Interview croisée entre les designers Andrea Anastasio et Hicham Lahlou

A l’occasion de la 6e Journée internationale du design italien, des conférences, rencontres et expositions ont été organisées les 29, 30 et 31 mars au Maroc, sous le thème “Re-Generation. Design et nouvelles technologies pour un avenir durable”. Interview croisée des designers Andrea Anastasio et Hicham Lahlou.

Par

Andrea Anastasio (à gauche) est professeur d’anthropologie du design à l’Académie des Beaux-Arts de Syracuse. A droite, le designer Hicham Lahlou qui siège notamment au conseil d’administration de l’Organisation mondiale du design (World Design Organization). Crédit: DR

Quels sont les points communs et les différences entre le design italien et le design marocain ?

Andrea Anastasio : Il est essentiel de comprendre ce que l’on entend par le mot “design”  : il fait référence à la production industrielle de biens de consommation selon des normes de qualité élevées.

à lire aussi

À l’époque préindustrielle, il y avait un monde entre l’artisanat destiné à l’aristocratie et aux institutions religieuses, et celui destiné aux besoins quotidiens des citoyens. On peut donc comprendre l’impact de la révolution industrielle sur la société.

“Le design marocain et le design italien ont en commun la vitalité de leurs communautés d’artisans qui ont survécu à l’avènement de l’industrie”

Andrea Anastasio

En ce sens, le design marocain et le design italien ont en commun la vitalité de leurs communautés d’artisans qui ont survécu à l’avènement de l’industrie. Mais ce qui rend le design italien unique, c’est surtout sa capacité à débattre de la culture du savoir-faire et savoir-habiter.

Hicham Lahlou : Les points communs entre le Maroc et l’Italie se trouvent dans l’importance des arts décoratifs, de la tradition architecturale, de l’artisanat. En revanche, le Maroc et l’Afrique n’ont pas connu la révolution industrielle qui a engendré l’émergence du design dès la fin du 19e siècle.

“Le design a permis aux artisans de perdurer, de se développer en collaborant avec des designers, créant des objets élevés au rang d’œuvres d’art”

Hicham Lahlou

Le design a permis aux artisans de perdurer, de se développer en collaborant avec des designers, créant des objets élevés au rang d’œuvres d’art. Les besoins étaient énormes avec la construction de chemins de fer, les aménagements urbains, l’aviation, l’automobile, les équipements pour la maison, etc.

En Italie, de grandes marques comme Alessi ou Zanotta ont fait appel à des designers de renom : Ettore Sottsass, Alessandro Mendini, etc. La fonction dictant l’esthétique, comme j’aime à dire, l’utilisateur a toujours été au centre de la réflexion. Aujourd’hui, c’est à la planète qu’il faut penser, avec des enjeux écologiques cruciaux : une nouvelle révolution à laquelle le design doit participer.

Quelles sont les tendances actuelles du design italien ?

Andrea Anastasio : Aujourd’hui, l’attention est surtout concentrée sur l’utilisation de matériaux durables, sur l’économie circulaire. Ce qui pouvait sembler, il y a quelques années, une tendance temporaire, est en train de modifier profondément la manière de concevoir et de produire. L’enseignement du design aborde désormais les problématiques écologiques et les réponses à leur apporter.

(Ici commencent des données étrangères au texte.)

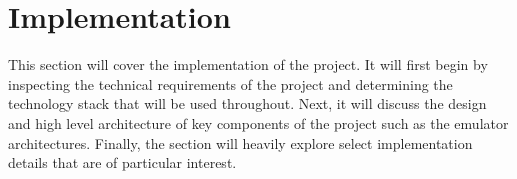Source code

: \section{Implementation}
\label{section:implementation}

This section will cover the implementation of the project. It will first begin by inspecting the technical requirements of the project and determining the technology stack that will be used throughout. Next, it will discuss the design and high level architecture of key components of the project such as the emulator architectures. Finally, the section will heavily explore select implementation details that are of particular interest.









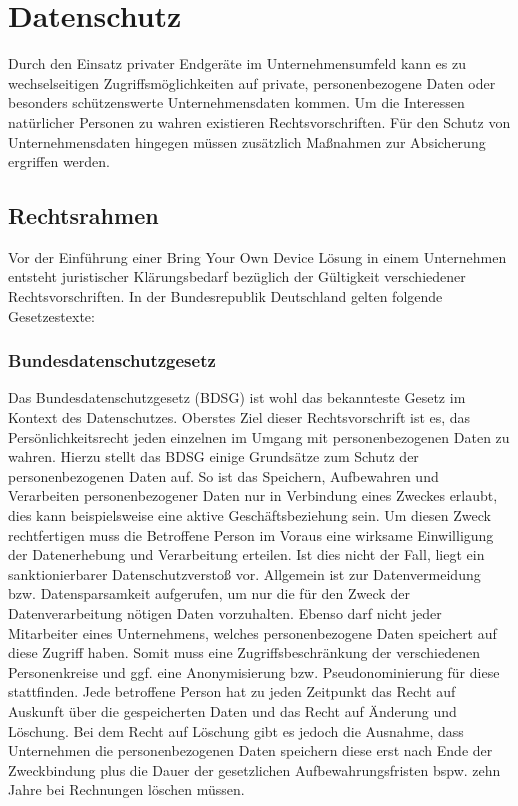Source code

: \chapter{Datenschutz}

Durch den Einsatz privater Endgeräte im Unternehmensumfeld kann es zu wechselseitigen Zugriffsmöglichkeiten auf private, personenbezogene Daten oder besonders schützenswerte Unternehmensdaten kommen. 
Um die Interessen natürlicher Personen zu wahren existieren Rechtsvorschriften. Für den Schutz von Unternehmensdaten hingegen müssen zusätzlich Maßnahmen zur Absicherung ergriffen werden.


\section {Rechtsrahmen}
Vor der Einführung einer Bring Your Own Device Lösung in einem Unternehmen entsteht juristischer Klärungsbedarf bezüglich der Gültigkeit verschiedener Rechtsvorschriften. In der Bundesrepublik Deutschland gelten folgende Gesetzestexte:
\subsection{Bundesdatenschutzgesetz}
Das Bundesdatenschutzgesetz  (BDSG) ist wohl das bekannteste Gesetz im Kontext des Datenschutzes. Oberstes Ziel  dieser Rechtsvorschrift ist es, das Persönlichkeitsrecht jeden einzelnen im Umgang mit personenbezogenen Daten zu wahren. Hierzu stellt das BDSG einige Grundsätze zum Schutz der personenbezogenen Daten auf. So ist das Speichern, Aufbewahren und Verarbeiten personenbezogener Daten nur in Verbindung eines Zweckes erlaubt, dies kann beispielsweise eine aktive Geschäftsbeziehung sein. Um diesen Zweck rechtfertigen muss die Betroffene Person im Voraus eine wirksame Einwilligung der Datenerhebung und Verarbeitung erteilen. Ist dies nicht der Fall, liegt ein sanktionierbarer Datenschutzverstoß vor. Allgemein ist zur Datenvermeidung bzw. Datensparsamkeit aufgerufen, um nur die für den Zweck der Datenverarbeitung nötigen Daten vorzuhalten. Ebenso darf nicht jeder Mitarbeiter eines Unternehmens, welches personenbezogene Daten speichert auf diese Zugriff haben. Somit muss eine Zugriffsbeschränkung der verschiedenen Personenkreise und ggf. eine Anonymisierung bzw. Pseudonominierung für diese stattfinden. Jede betroffene Person hat zu jeden Zeitpunkt das Recht auf Auskunft über die gespeicherten Daten und das Recht auf Änderung und Löschung. Bei dem Recht auf Löschung gibt es jedoch die Ausnahme, dass Unternehmen die personenbezogenen Daten speichern diese erst nach Ende der Zweckbindung plus die Dauer der gesetzlichen Aufbewahrungsfristen bspw. zehn Jahre bei Rechnungen löschen müssen. 

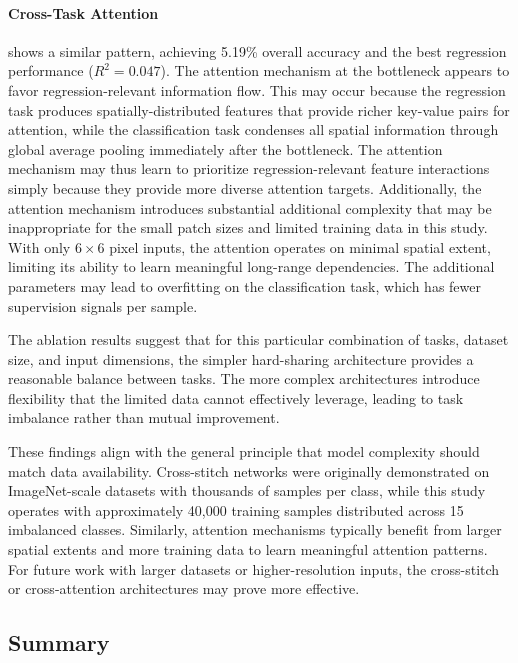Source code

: \paragraph{Cross-Task Attention} shows a similar pattern, achieving 5.19\% overall accuracy and the best regression performance ($R^2 = 0.047$). The attention mechanism at the bottleneck appears to favor regression-relevant information flow. This may occur because the regression task produces spatially-distributed features that provide richer key-value pairs for attention, while the classification task condenses all spatial information through global average pooling immediately after the bottleneck. The attention mechanism may thus learn to prioritize regression-relevant feature interactions simply because they provide more diverse attention targets. Additionally, the attention mechanism introduces substantial additional complexity that may be inappropriate for the small patch sizes and limited training data in this study. With only $6\times 6$ pixel inputs, the attention operates on minimal spatial extent, limiting its ability to learn meaningful long-range dependencies. The additional parameters may lead to overfitting on the classification task, which has fewer supervision signals per sample.

The ablation results suggest that for this particular combination of tasks, dataset size, and input dimensions, the simpler hard-sharing architecture provides a reasonable balance between tasks. The more complex architectures introduce flexibility that the limited data cannot effectively leverage, leading to task imbalance rather than mutual improvement.

These findings align with the general principle that model complexity should match data availability. Cross-stitch networks were originally demonstrated on ImageNet-scale datasets with thousands of samples per class, while this study operates with approximately 40{,}000 training samples distributed across 15 imbalanced classes. Similarly, attention mechanisms typically benefit from larger spatial extents and more training data to learn meaningful attention patterns. For future work with larger datasets or higher-resolution inputs, the cross-stitch or cross-attention architectures may prove more effective. 

\subsection{Summary}
\label{subsec:treesat_summary}

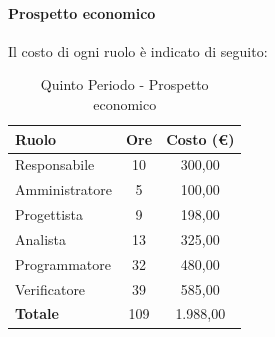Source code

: \documentclass[../PianoDiProgetto_v4.0.0.tex]{subfiles}
\begin{document}
			\newpage
			\paragraph{Prospetto economico}
			Il costo di ogni ruolo è indicato di seguito:
			\begin{table}[h]
				\centering
				\begin{tabular}{l * {2}{c}}
				\toprule
				\textbf{Ruolo} & \textbf{Ore} & \textbf{Costo (\euro{})} \\
				\midrule
				Responsabile & 10 & 300,00 \\
				Amministratore & 5 & 100,00 \\
				Progettista & 9 & 198,00 \\
				Analista & 13 & 325,00 \\		
				Programmatore & 32 & 480,00 \\		
				Verificatore & 39 & 585,00 \\				
				\midrule		
				\textbf{Totale} & 109 & 1.988,00 \\
				\bottomrule	
				\end{tabular}
				\caption{Quinto Periodo - Prospetto economico}		
			\end{table}
			
\end{document}
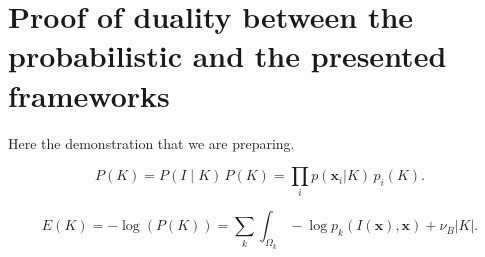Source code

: 
%

\appendices

\section{Proof of duality between the probabilistic and the presented frameworks}
Here the demonstration that we are preparing.


\begin{equation}
P(K)=P(I \mid K)\, P(K)=\underset{i}{\prod} p (\mathbf{x}_i | K ) \, p_i(K).
\end{equation}

\begin{equation}
E(K)= -\log( P(K) ) = \sum\limits_k \int_{\Omega_k} -\log p_k(I(\mathbf{x}),\mathbf{x})+\nu_B \left|K\right|.
\end{equation}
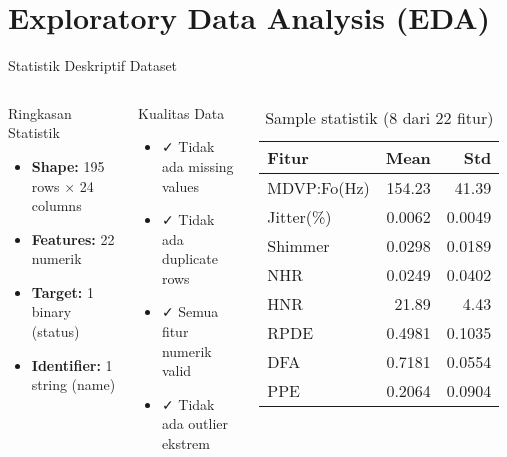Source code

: \documentclass[aspectratio=169]{beamer}
\begin{document}
\section{Exploratory Data Analysis (EDA)}

\begin{frame}{Statistik Deskriptif Dataset}
\begin{columns}
\begin{block}{Ringkasan Statistik}
\begin{itemize}
    \item \textbf{Shape:} 195 rows × 24 columns
    \item \textbf{Features:} 22 numerik
    \item \textbf{Target:} 1 binary (status)
    \item \textbf{Identifier:} 1 string (name)
\end{itemize}
\end{block}

\begin{block}{Kualitas Data}
\begin{itemize}
    \item ✓ Tidak ada missing values
    \item ✓ Tidak ada duplicate rows
    \item ✓ Semua fitur numerik valid
    \item ✓ Tidak ada outlier ekstrem
\end{itemize}
\end{block}

\begin{table}
\centering
\tiny
\begin{tabular}{lrr}
\toprule
\textbf{Fitur} & \textbf{Mean} & \textbf{Std} \\
\midrule
MDVP:Fo(Hz) & 154.23 & 41.39 \\
Jitter(\%) & 0.0062 & 0.0049 \\
Shimmer & 0.0298 & 0.0189 \\
NHR & 0.0249 & 0.0402 \\
HNR & 21.89 & 4.43 \\
RPDE & 0.4981 & 0.1035 \\
DFA & 0.7181 & 0.0554 \\
PPE & 0.2064 & 0.0904 \\
\bottomrule
\end{tabular}
\caption{Sample statistik (8 dari 22 fitur)}
\end{table}
\end{columns}
\end{frame}
\end{document}
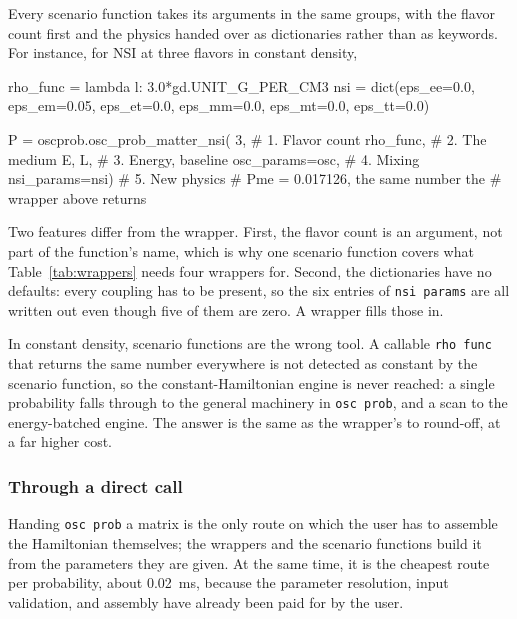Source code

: \documentclass[final,5p,times,twocolumn,sort,compress]{elsarticle}
\makeatletter
\DeclareRobustCommand{\_}{%
  \ifmmode\nfss@text{\textunderscore}\else\textunderscore\allowbreak\fi}
\newcommand{\Tab}{Table}
\newcommand{\tabl}[1]{\Tab~\ref{tab:#1}}
\makeatother
\begin{document}
Every scenario function takes its arguments in the same groups, with the flavor count first and the physics handed over as dictionaries rather than as keywords. For instance, for NSI at three flavors in constant density,
\begin{pysnip}
rho_func = lambda l: 3.0*gd.UNIT_G_PER_CM3
nsi = dict(eps_ee=0.0, eps_em=0.05,
           eps_et=0.0, eps_mm=0.0,
           eps_mt=0.0, eps_tt=0.0)

P = oscprob.osc_prob_matter_nsi(
    3,               # 1. Flavor count
    rho_func,        # 2. The medium
    E, L,            # 3. Energy, baseline
    osc_params=osc,  # 4. Mixing
    nsi_params=nsi)  # 5. New physics
# Pme = 0.017126, the same number the
# wrapper above returns
\end{pysnip}
Two features differ from the wrapper. First, the flavor count is an argument, not part of the function's name, which is why one scenario function covers what \tabl{wrappers} needs four wrappers for. Second, the dictionaries have no defaults: every coupling has to be present, so the six entries of {\tt nsi\_params} are all written out even though five of them are zero. A wrapper fills those in.

In constant density, scenario functions are the wrong tool. A callable {\tt rho\_func} that returns the same number everywhere is not detected as constant by the scenario function, so the constant-Hamiltonian engine is never reached: a single probability falls through to the general machinery in {\tt osc\_prob}, and a scan to the energy-batched engine. The answer is the same as the wrapper's to round-off, at a far higher cost.


\subsubsection{Through a direct call}

Handing {\tt osc\_prob} a matrix is the only route on which the user has to assemble the Hamiltonian themselves; the wrappers and the scenario functions build it from the parameters they are given. At the same time, it is the cheapest route per probability, about 0.02~ms, because the parameter resolution, input validation, and assembly have already been paid for by the user.
\end{document}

C’est un changement majeur qui affecte tous les niveaux d’un projet : matériaux, technologies, production, fonction et durabilité de l’objet, inclusion dans la chaîne de recyclage en fin de vie…

Tout cela en tenant compte de notre manière de vivre. Les maisons sont plus écologiques, mais aussi plus connectées, avec un cadre domestique de plus en plus intégré au monde extérieur.

Comment la pandémie a-t-elle influencé le design ?

Andrea Anastasio : D’une manière directe et profonde. Après une première phase de doute et d’attente, une grande attention a été portée à la création d’espaces de vie plus confortables et flexibles.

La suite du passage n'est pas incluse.